EXERCISE: Below are some records. Pull every line that contains the word "users".

Dataset entries:
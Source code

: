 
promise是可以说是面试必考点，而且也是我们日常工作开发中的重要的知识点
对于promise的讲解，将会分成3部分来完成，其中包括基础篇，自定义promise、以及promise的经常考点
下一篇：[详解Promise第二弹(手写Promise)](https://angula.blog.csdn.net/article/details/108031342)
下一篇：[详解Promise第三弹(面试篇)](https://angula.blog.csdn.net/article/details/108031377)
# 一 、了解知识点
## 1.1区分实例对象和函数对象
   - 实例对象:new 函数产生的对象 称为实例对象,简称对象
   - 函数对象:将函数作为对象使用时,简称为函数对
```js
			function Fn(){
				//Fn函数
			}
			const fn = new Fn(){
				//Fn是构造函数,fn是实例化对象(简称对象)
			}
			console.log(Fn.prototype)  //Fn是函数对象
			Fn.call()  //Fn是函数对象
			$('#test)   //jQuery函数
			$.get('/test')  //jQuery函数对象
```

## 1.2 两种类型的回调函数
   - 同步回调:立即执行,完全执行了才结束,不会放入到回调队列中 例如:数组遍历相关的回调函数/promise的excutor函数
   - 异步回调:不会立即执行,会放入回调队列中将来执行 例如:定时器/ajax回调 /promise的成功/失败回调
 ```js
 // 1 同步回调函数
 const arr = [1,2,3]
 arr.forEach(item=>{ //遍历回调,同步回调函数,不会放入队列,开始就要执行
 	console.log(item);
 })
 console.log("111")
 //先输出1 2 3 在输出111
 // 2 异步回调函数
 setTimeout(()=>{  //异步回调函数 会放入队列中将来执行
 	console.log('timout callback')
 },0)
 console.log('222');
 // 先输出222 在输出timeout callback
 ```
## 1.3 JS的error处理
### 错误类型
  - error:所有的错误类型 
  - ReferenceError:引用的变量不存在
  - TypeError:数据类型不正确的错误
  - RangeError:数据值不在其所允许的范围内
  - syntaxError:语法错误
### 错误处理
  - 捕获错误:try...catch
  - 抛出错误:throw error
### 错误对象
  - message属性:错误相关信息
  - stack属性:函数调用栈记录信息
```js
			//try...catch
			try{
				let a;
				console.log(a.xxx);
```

--

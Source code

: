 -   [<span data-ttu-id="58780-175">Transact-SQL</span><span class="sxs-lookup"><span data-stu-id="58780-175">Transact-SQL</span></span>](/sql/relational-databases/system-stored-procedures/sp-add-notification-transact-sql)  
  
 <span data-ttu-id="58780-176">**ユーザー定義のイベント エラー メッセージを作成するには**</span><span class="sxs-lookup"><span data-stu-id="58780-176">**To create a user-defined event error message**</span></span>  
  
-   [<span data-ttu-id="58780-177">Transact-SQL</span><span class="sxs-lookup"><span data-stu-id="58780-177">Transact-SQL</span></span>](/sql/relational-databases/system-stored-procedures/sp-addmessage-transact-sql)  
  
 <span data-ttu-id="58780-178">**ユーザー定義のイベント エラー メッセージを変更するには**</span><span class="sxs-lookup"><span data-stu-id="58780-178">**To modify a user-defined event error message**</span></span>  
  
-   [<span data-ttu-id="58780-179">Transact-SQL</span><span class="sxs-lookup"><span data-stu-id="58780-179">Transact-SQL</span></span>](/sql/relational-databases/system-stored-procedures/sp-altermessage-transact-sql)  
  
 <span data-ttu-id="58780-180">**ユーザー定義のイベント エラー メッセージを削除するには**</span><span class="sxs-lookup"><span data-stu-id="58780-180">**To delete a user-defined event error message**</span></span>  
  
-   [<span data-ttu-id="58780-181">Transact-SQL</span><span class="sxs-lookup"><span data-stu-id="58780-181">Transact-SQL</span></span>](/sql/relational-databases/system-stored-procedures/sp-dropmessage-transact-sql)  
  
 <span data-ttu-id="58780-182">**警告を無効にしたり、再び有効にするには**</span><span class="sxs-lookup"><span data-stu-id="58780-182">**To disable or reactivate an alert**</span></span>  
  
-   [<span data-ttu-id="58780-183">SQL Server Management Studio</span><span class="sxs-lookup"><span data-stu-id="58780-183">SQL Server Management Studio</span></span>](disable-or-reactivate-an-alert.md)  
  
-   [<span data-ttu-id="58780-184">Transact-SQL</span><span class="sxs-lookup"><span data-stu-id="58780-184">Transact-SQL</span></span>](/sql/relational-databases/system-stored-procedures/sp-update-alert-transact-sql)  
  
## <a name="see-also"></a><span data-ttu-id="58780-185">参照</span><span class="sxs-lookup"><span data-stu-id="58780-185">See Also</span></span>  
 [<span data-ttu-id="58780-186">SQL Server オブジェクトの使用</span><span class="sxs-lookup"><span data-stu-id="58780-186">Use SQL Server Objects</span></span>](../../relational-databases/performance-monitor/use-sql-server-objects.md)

---

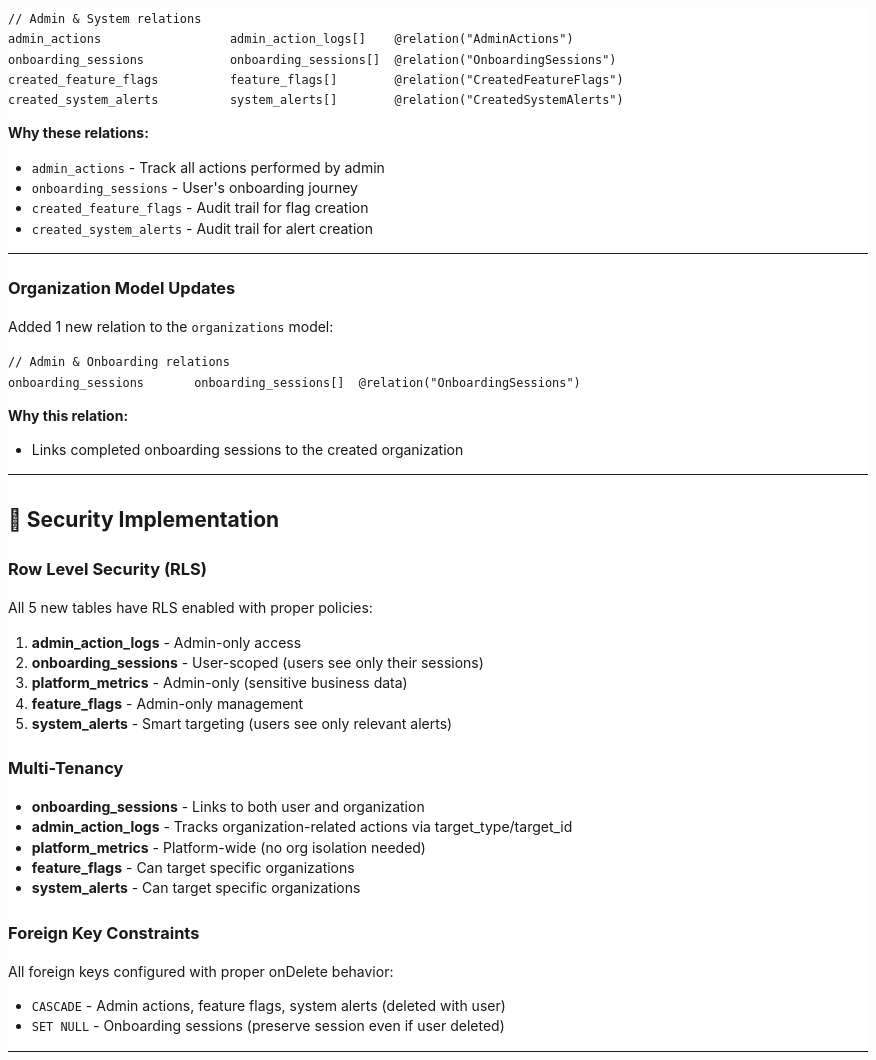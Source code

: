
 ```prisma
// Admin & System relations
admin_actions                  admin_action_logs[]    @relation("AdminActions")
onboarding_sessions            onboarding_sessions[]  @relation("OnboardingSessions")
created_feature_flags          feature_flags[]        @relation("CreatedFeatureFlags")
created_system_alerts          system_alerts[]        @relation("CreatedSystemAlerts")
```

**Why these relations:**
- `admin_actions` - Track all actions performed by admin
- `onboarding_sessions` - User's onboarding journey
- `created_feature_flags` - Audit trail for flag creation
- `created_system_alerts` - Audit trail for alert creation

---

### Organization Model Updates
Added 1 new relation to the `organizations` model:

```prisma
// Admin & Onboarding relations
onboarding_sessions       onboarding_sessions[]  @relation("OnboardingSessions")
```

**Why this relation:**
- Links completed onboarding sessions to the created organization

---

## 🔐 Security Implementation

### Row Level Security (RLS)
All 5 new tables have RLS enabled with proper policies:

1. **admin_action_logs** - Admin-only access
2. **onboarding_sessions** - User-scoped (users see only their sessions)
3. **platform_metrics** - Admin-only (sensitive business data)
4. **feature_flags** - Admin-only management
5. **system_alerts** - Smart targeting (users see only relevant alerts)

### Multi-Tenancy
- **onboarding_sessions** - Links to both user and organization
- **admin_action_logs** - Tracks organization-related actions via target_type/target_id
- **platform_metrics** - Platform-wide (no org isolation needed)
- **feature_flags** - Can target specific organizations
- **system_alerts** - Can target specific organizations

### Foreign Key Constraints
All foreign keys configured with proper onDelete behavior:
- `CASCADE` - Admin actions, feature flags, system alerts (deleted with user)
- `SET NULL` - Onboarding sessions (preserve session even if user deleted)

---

SOLUTION TO THE EXERCISE:
2. **onboarding_sessions** - User-scoped (users see only their sessions)
5. **system_alerts** - Smart targeting (users see only relevant alerts)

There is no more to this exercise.